What lines in the records below hold the string "advancing"? Please show them.

DATA EXTRACT Start Marker

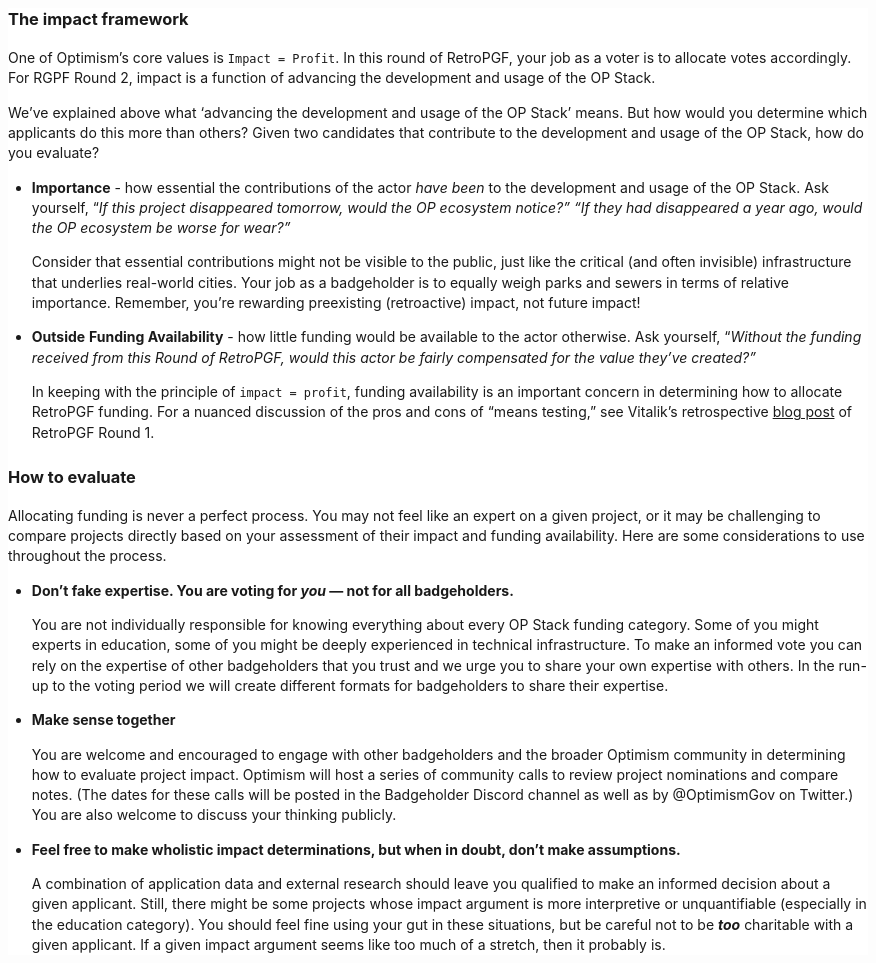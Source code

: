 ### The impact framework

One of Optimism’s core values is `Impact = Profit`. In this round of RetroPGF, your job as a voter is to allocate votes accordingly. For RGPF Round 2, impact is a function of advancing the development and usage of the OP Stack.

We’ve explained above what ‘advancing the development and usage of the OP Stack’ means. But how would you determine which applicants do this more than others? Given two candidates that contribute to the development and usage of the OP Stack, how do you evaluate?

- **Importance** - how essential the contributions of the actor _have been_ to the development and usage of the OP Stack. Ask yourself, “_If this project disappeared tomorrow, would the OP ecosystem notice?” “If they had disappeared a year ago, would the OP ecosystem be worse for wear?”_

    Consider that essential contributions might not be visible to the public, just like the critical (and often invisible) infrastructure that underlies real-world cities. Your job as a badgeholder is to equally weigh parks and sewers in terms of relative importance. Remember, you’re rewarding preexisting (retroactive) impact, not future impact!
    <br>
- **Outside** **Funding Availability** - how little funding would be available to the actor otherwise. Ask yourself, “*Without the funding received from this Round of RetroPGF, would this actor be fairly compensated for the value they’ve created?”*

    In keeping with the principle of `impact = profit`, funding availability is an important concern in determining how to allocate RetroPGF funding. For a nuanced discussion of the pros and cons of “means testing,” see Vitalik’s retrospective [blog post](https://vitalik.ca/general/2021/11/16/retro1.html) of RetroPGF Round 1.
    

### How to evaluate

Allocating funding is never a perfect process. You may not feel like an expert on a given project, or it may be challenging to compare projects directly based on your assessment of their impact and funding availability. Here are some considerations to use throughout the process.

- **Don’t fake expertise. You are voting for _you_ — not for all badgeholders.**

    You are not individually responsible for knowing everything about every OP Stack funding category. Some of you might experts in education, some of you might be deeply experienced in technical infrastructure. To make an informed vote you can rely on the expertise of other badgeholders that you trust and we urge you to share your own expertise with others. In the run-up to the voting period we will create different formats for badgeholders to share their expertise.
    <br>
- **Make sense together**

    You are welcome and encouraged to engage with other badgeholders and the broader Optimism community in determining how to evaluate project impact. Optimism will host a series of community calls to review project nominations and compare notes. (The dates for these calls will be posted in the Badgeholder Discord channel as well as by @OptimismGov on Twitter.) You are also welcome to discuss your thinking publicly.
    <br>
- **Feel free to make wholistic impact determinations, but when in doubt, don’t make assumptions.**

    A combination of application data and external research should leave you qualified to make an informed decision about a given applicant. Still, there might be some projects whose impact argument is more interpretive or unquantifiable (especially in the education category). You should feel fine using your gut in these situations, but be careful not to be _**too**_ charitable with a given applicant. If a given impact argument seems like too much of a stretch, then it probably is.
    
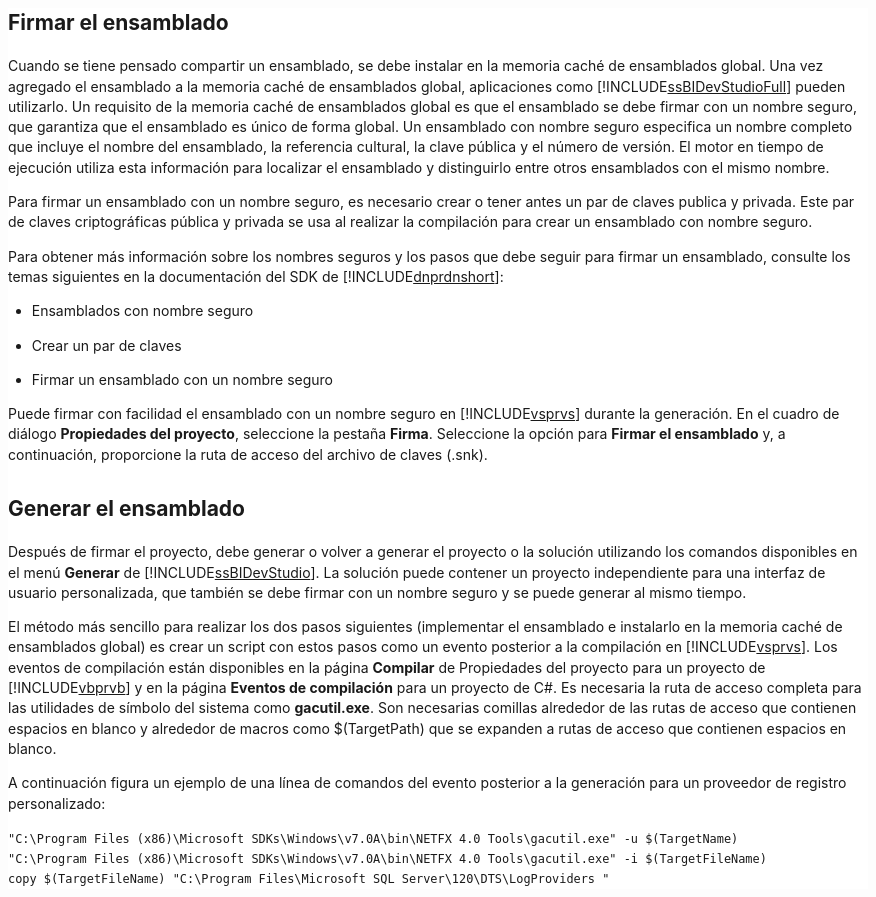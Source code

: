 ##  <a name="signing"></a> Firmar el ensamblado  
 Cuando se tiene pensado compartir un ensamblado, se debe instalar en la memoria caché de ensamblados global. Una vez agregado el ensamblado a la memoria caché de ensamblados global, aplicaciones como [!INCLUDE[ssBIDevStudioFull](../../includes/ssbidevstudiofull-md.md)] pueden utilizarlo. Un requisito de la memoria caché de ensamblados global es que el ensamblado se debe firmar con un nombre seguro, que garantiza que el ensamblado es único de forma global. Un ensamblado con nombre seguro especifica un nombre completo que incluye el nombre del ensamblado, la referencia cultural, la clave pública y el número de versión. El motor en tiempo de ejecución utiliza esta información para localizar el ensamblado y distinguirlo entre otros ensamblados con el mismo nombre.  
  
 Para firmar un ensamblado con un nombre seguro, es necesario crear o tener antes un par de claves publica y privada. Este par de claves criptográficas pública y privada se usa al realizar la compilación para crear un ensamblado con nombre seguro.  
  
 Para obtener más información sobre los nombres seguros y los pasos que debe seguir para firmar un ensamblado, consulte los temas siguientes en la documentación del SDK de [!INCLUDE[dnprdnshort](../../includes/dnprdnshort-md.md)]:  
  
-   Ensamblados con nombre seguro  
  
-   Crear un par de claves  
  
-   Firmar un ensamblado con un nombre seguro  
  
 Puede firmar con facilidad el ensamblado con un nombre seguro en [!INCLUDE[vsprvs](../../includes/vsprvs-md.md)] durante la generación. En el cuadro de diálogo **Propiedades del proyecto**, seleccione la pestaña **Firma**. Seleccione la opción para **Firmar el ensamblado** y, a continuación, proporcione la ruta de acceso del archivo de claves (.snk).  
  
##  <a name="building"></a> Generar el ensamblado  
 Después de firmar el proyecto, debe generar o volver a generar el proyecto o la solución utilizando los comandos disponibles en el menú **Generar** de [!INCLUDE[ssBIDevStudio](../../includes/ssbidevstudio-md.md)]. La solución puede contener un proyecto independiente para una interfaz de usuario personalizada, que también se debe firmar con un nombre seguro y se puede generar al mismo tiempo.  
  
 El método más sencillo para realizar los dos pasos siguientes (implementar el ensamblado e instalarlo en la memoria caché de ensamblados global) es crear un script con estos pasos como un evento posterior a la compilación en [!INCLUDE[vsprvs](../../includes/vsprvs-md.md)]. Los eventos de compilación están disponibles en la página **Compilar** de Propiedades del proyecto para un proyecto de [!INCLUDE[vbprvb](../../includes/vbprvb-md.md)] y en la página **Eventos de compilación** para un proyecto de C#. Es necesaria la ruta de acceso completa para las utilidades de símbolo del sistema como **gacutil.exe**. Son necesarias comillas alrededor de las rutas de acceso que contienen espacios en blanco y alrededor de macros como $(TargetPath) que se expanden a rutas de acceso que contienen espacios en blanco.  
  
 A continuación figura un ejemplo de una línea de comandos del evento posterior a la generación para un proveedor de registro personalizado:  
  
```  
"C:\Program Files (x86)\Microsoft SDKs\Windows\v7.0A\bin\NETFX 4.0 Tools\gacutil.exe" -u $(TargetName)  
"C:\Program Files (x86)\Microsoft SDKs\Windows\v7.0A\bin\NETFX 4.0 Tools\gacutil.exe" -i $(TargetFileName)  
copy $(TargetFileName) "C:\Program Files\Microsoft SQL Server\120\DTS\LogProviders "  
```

DATA EXTRACT End Marker

- [ANSWER SECTION]:
One of Optimism’s core values is `Impact = Profit`. In this round of RetroPGF, your job as a voter is to allocate votes accordingly. For RGPF Round 2, impact is a function of advancing the development and usage of the OP Stack.
We’ve explained above what ‘advancing the development and usage of the OP Stack’ means. But how would you determine which applicants do this more than others? Given two candidates that contribute to the development and usage of the OP Stack, how do you evaluate?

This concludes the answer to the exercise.